Cloutier has a lot of company. As of Monday, almost 4,000 nurses held temporary permits to work in Minnesota, according to data from the Minnesota Bboard of Nursing.

About 85 percent of the temporary permits have been issued since May 1. The vast majority were issued to people outside of Minnesota. More than half of them have been issued to residents of southern states, like Cloutier.

She said some Minnesota nurses have warned her not to expect Minnesota nice.

"I've already got a nasty remark on Facebook, telling me they don't [expletive] want me up there," Cloutier said.

Cloutier has signed up with HealthSource Global Staffing, one of the firms poised to supply the 14 Twin Cities hospitals with replacement nurses.

HealthSource tells nurses they can make up to $5,300 a week in Minnesota, with free airfare and hotel rooms. The company says it plans to start flying nurses to the Twin Cites on July 3.

Cloutier has been a nurse for 32 years. Now, she works as a fill-in nurse at non-union hospitals in Florida. She said doesn't understand Minnesota's nurses complaints about allegedly inadequate staffing.

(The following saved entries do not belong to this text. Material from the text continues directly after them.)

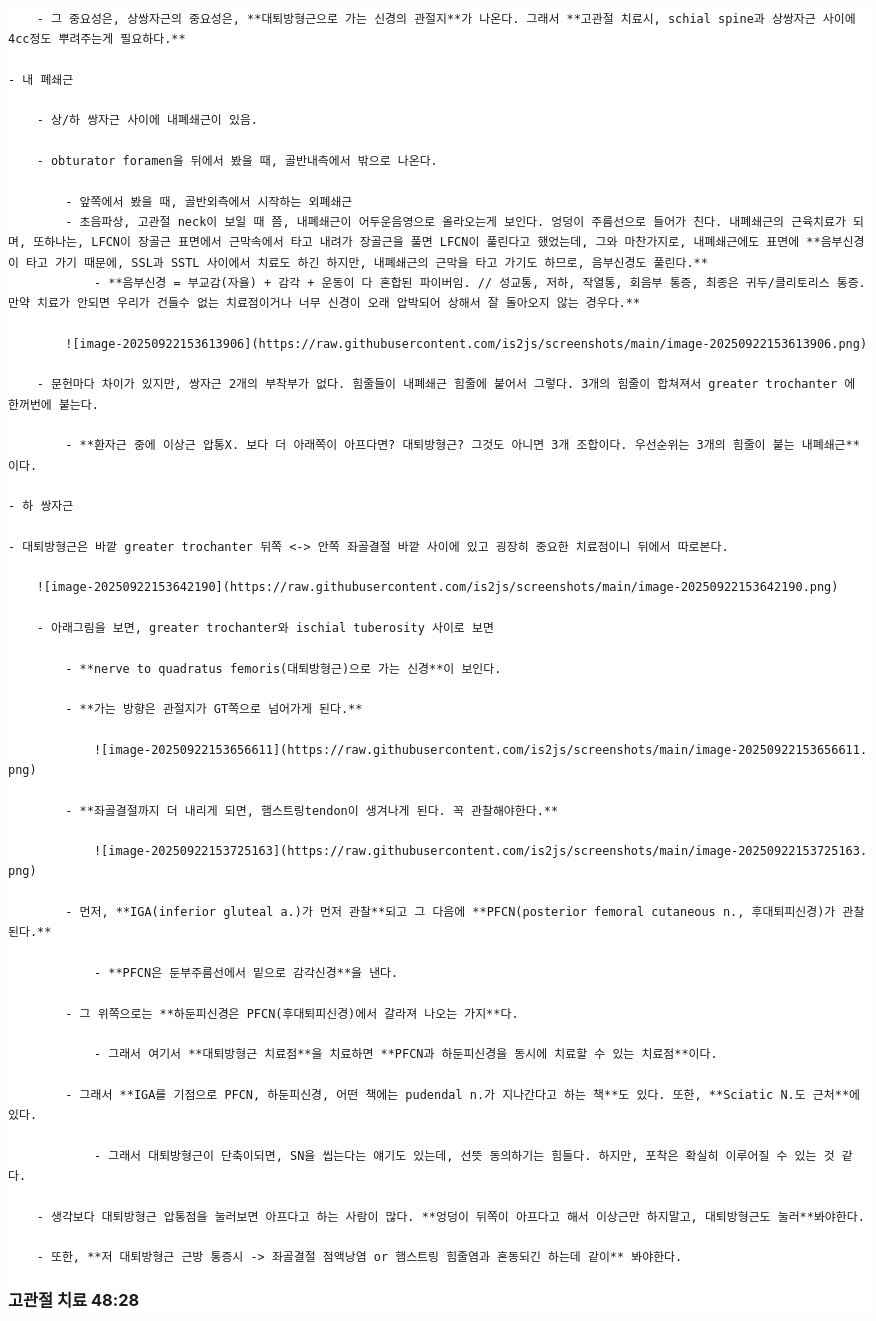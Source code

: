         - 그 중요성은, 상쌍자근의 중요성은, **대퇴방형근으로 가는 신경의 관절지**가 나온다. 그래서 **고관절 치료시, schial spine과 상쌍자근 사이에 4cc정도 뿌려주는게 필요하다.**

    - 내 폐쇄근

        - 상/하 쌍자근 사이에 내폐쇄근이 있음.

        - obturator foramen을 뒤에서 봤을 때, 골반내측에서 밖으로 나온다.

            - 앞쪽에서 봤을 때, 골반외측에서 시작하는 외폐쇄근
            - 초음파상, 고관절 neck이 보일 때 쯤, 내폐쇄근이 어두운음영으로 올라오는게 보인다. 엉덩이 주름선으로 들어가 친다. 내폐쇄근의 근육치료가 되며, 또하나는, LFCN이 장골근 표면에서 근막속에서 타고 내려가 장골근을 풀면 LFCN이 풀린다고 했었는데, 그와 마찬가지로, 내폐쇄근에도 표면에 **음부신경이 타고 가기 때문에, SSL과 SSTL 사이에서 치료도 하긴 하지만, 내폐쇄근의 근막을 타고 가기도 하므로, 음부신경도 풀린다.** 
                - **음부신경 = 부교감(자율) + 감각 + 운동이 다 혼합된 파이버임. // 성교통, 저하, 작열통, 회음부 통증, 최종은 귀두/클리토리스 통증. 만약 치료가 안되면 우리가 건들수 없는 치료점이거나 너무 신경이 오래 압박되어 상해서 잘 돌아오지 않는 경우다.**

            ![image-20250922153613906](https://raw.githubusercontent.com/is2js/screenshots/main/image-20250922153613906.png)

        - 문헌마다 차이가 있지만, 쌍자근 2개의 부착부가 없다. 힘줄들이 내폐쇄근 힘줄에 붙어서 그렇다. 3개의 힘줄이 합쳐져서 greater trochanter 에 한꺼번에 붙는다.

            - **환자근 중에 이상근 압통X. 보다 더 아래쪽이 아프다면? 대퇴방형근? 그것도 아니면 3개 조합이다. 우선순위는 3개의 힘줄이 붙는 내폐쇄근**이다.

    - 하 쌍자근

    - 대퇴방형근은 바깥 greater trochanter 뒤쪽 <-> 안쪽 좌골결절 바깥 사이에 있고 굉장히 중요한 치료점이니 뒤에서 따로본다.

        ![image-20250922153642190](https://raw.githubusercontent.com/is2js/screenshots/main/image-20250922153642190.png)

        - 아래그림을 보면, greater trochanter와 ischial tuberosity 사이로 보면

            - **nerve to quadratus femoris(대퇴방형근)으로 가는 신경**이 보인다.

            - **가는 방향은 관절지가 GT쪽으로 넘어가게 된다.**

                ![image-20250922153656611](https://raw.githubusercontent.com/is2js/screenshots/main/image-20250922153656611.png)

            - **좌골결절까지 더 내리게 되면, 햄스트링tendon이 생겨나게 된다. 꼭 관찰해야한다.**

                ![image-20250922153725163](https://raw.githubusercontent.com/is2js/screenshots/main/image-20250922153725163.png)

            - 먼저, **IGA(inferior gluteal a.)가 먼저 관찰**되고 그 다음에 **PFCN(posterior femoral cutaneous n., 후대퇴피신경)가 관찰된다.**

                - **PFCN은 둔부주름선에서 밑으로 감각신경**을 낸다.

            - 그 위쪽으로는 **하둔피신경은 PFCN(후대퇴피신경)에서 갈라져 나오는 가지**다.

                - 그래서 여기서 **대퇴방형근 치료점**을 치료하면 **PFCN과 하둔피신경을 동시에 치료할 수 있는 치료점**이다.

            - 그래서 **IGA를 기점으로 PFCN, 하둔피신경, 어떤 책에는 pudendal n.가 지나간다고 하는 책**도 있다. 또한, **Sciatic N.도 근처**에 있다.

                - 그래서 대퇴방형근이 단축이되면, SN을 씹는다는 얘기도 있는데, 선뜻 동의하기는 힘들다. 하지만, 포착은 확실히 이루어질 수 있는 것 같다.

        - 생각보다 대퇴방형근 압통점을 눌러보면 아프다고 하는 사람이 많다. **엉덩이 뒤쪽이 아프다고 해서 이상근만 하지말고, 대퇴방형근도 눌러**봐야한다.

        - 또한, **저 대퇴방형근 근방 통증시 -> 좌골결절 점액낭염 or 햄스트링 힘줄염과 혼동되긴 하는데 같이** 봐야한다.



### 고관절 치료 48:28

"It just blows my mind that these people think they're working too hard, that they have too many patients," she said.

She says Minnesota nurses don't appreciate how good they have it. "With the economy today, unfortunately everybody's being cut something." she said.

The union says the wages paid to replacements probably amount to only a fraction of what the the hospitals are paying the companies supplying those nurses.

Nellie Munn is a union steward and negotiator. @I think it probably costs them double what is advertised for the replacement nurses because they're bringing people in to cover in labor actions, which are not easy to recruit for," she said.

Even with the big bucks that strike-breakers can make, there might not be enough experienced nurses to substitute for veteran nurses who walk out. One University of Minnesota labor expert estimates the hospitals would need about 6,300 nurses to fully replace strikers. That's if the replacements worked 60 hours a week. And if they were available.

"Newly trained nurses, not a problem. They can have as many as they want. Experienced nurses -- we're still tough to find," said Jean Moore, director of the Center for Health Workforce Studies at SUNY Albany's School of Public Health.

"The available nurses may be less experienced nurses, while I think they can find nurses, they may not be the right fit for the jobs that they're going to be needing to fill," she said.

But the hospitals insist they can cope with a strike. "The hospitals will be open, and we will have safe patient care," said hospitals spokeswoman Maureen Schriner.

Schriner won't say what replacement nurses are costing hospitals, but she says fighting a strike is far less expensive than meeting union contract demands. She says that would be at least a $250-million-a-year hit to the hospitals.

"Any cost to a strike is dwarfed by the union proposal that would add millions and millions on an ongoing basis to hospitals' operating expenses and not improve quality of care," Schriner said.

A major credit rating agency said yesterday it's hard to see any upside for the hospitals in their confrontation with the nurses.

Moody's Investors Services says a strike would reduce patient counts and revenue, and if a walkout raises costs even 1 percent it could slash their bottom lines by 24 percent.